- [Exercise brief] Please copy out all lines of the entries that contain the word "json".
|---|
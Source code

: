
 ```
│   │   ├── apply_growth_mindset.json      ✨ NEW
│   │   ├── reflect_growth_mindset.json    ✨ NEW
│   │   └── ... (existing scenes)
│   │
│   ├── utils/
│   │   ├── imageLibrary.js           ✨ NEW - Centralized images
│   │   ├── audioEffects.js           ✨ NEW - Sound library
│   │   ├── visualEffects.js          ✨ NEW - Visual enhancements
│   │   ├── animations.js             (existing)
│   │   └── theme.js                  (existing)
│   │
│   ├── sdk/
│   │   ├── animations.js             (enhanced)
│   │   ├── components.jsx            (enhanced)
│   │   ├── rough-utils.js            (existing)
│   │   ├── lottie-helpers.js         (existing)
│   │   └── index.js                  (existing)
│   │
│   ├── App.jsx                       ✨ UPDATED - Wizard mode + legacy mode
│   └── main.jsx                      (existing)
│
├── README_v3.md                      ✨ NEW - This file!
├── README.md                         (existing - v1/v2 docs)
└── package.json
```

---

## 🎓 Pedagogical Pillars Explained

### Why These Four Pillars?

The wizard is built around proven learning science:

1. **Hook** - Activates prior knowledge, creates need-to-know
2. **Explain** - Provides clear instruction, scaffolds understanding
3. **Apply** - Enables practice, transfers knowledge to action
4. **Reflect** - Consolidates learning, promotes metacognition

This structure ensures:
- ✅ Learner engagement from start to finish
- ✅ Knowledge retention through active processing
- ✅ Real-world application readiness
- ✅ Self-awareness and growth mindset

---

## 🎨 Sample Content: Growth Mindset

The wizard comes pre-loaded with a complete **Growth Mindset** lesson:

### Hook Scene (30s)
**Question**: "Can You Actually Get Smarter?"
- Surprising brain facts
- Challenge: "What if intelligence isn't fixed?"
|---|
- [Response area]
│   │   ├── apply_growth_mindset.json      ✨ NEW
│   │   ├── reflect_growth_mindset.json    ✨ NEW
└── package.json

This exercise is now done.